Benchmarking Ceph erasure code plugins

loic

The erasure code implementation in Ceph relies on the jerasure library. It is packaged into a plugin that is dynamically loaded by erasure coded pools.
The ceph_erasure_code_benchmark is implemented to help benchmark the competing erasure code plugins implementations and to find the best parameters for a given plugin. It shows the jerasure technique cauchy_good with a packet size of 3072 to be the most efficient on a Intel(R) Xeon(R) CPU E3-1245 V2 @ 3.40GHz when compiled with gcc version 4.6.3 (Ubuntu/Linaro 4.6.3-1ubuntu5). The test was done assuming each object is spread over six OSDs and two extra OSDs are used for parity ( K=6 and M=2 ).

  • Encoding: 4.2GB/s
  • Decoding: no processing necessary (because the code is systematic)
  • Recovering the loss of one OSD: 10GB/s
  • Recovering the loss of two OSD: 3.2GB/s

The processing is done on the primary OSDs and therefore distributed on the Ceph cluster.

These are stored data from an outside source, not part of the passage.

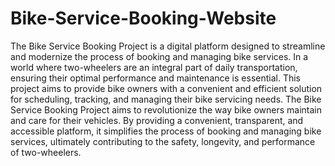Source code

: # Bike-Service-Booking-Website
The Bike Service Booking Project is a digital platform designed to streamline and 
modernize the process of booking and managing bike services. In a world where 
two-wheelers are an integral part of daily transportation, ensuring their optimal 
performance and maintenance is essential. This project aims to provide bike owners 
with a convenient and efficient solution for scheduling, tracking, and managing their 
bike servicing needs. 
The Bike Service Booking Project aims to revolutionize the way bike owners 
maintain and care for their vehicles. By providing a convenient, transparent, and 
accessible platform, it simplifies the process of booking and managing bike services, 
ultimately contributing to the safety, longevity, and performance of two-wheelers. 
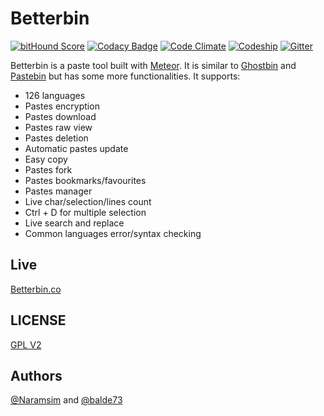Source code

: # Betterbin

[![bitHound Score](https://www.bithound.io/github/Naramsim/Mrb.in/badges/score.svg)](https://www.bithound.io/github/Naramsim/Mrb.in)
[![Codacy Badge](https://api.codacy.com/project/badge/745cfbd960e24e82b8e2ff7551a3ba76)](https://www.codacy.com/app/igougi-ui/Mrb-in)
[![Code Climate](https://codeclimate.com/github/Naramsim/Mrb.in/badges/gpa.svg)](https://codeclimate.com/github/Naramsim/Mrb.in)
[![Codeship](https://img.shields.io/codeship/d30bf080-84be-0133-38c4-260819c0cb46/master.svg)](https://codeship.com/projects/122052)
[![Gitter](https://img.shields.io/gitter/room/Naramsim/betterbin1.svg?maxAge=2592000)](https://gitter.im/Naramsim/betterbin1)


Betterbin is a paste tool built with [Meteor](https://www.meteor.com/). It is similar to [Ghostbin](https://ghostbin.com/) and [Pastebin](http://pastebin.com/) but has some more functionalities.
It supports:
* 126 languages
* Pastes encryption
* Pastes download
* Pastes raw view
* Pastes deletion
* Automatic pastes update
* Easy copy
* Pastes fork
* Pastes bookmarks/favourites
* Pastes manager
* Live char/selection/lines count
* Ctrl + D for multiple selection
* Live search and replace
* Common languages error/syntax checking

## Live
[Betterbin.co](http://betterbin.co/)

## LICENSE
[GPL V2](https://github.com/Naramsim/Mrb.in/blob/master/LICENSE.txt)

## Authors
[@Naramsim](https://www.github.com/Naramsim) and [@balde73](https://www.github.com/balde73)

Encoding and decoding is an order of magnitude faster than the typical storage hardware throughput.

Ceph is compiled from sources with:

./autogen.sh ; ./configure ; make

which compiles the ceph_erasure_code_benchmark benchmark tool.
The results of the erasure code bench script ( which relies on ceph_erasure_code_benchmark ) were produced on a Intel(R) Xeon(R) CPU E3-1245 V2 @ 3.40GHz and compiled with gcc version 4.6.3 (Ubuntu/Linaro 4.6.3-1ubuntu5).

CEPH_ERASURE_CODE_BENCHMARK=src/ceph_erasure_code_benchmark \ PLUGIN_DIRECTORY=src/.libs \ qa/workunits/erasure-code/bench.sh

They can be interpreted as follows:

seconds KB plugin k m work. iter. size eras. 0.612510 1048576 example 2 1 encode 1024 1048576 0 0.317254 1048576 example 2 1 decode 1024 1048576 1

The first line used the example plugin to encode 1048576KB (1GB) in 0.612510 seconds which is ~1.7GB/s. The measure was done by iterating 1024 times to encode a 1048576 (1MB) bytes buffer. The second line used the example plugin to decode 1048576KB (1GB) when 1 chunk has been erased (last column) in 0.317254 seconds which is ~3.1GB/s. The measure was done by iterating 1024 times to decode a 1048576 (1MB) bytes buffer that was encoded once.
When using the Jerasure Ceph plugin and the Reed Solomon technique to sustain the loss of two OSDs (i.e. K=6 and M=2 ) the results are:

seconds KB plugin k m work. iter. size eras. 0.103921 1048576 jerasure 6 2 decode 1024 1048576 1 0.277644 1048576 jerasure 6 2 decode 1024 1048576 2 0.238322 1048576 jerasure 6 2 encode 1024 1048576 0

The first line shows that if 1 OSD is lost ( erased ), it can be recovered at a rate of 10GB/s ( 1/0.103921 ). If 2 OSDs are lost, recovering both of them can be done at a rate of 3.6GB/s ( 1/0.277644 ). Encoding can be done at a rate of 4.2GB/s ( 1/0.238322 ).
The corresponding jerasure technique is cauchy_good with a packet size of 3072:

--parameter erasure-code-packetsize=3072 --parameter erasure-code-technique=cauchy_good

After profiling a single call and reducing the number of iterations from 1024 to 10 because valgrind makes the run significantly slower:

valgrind --tool=callgrind src/ceph_erasure_code_benchmark --plugin jerasure --workload encode --iterations 10 --size 1048576 --parameter erasure-code-k=6 --parameter erasure-code-m=2 --parameter erasure-code-directory=.libs --parameter erasure-code-technique=cauchy_good --parameter erasure-code-packetsize=3072

It shows that 97% of the time is spent in table lookups.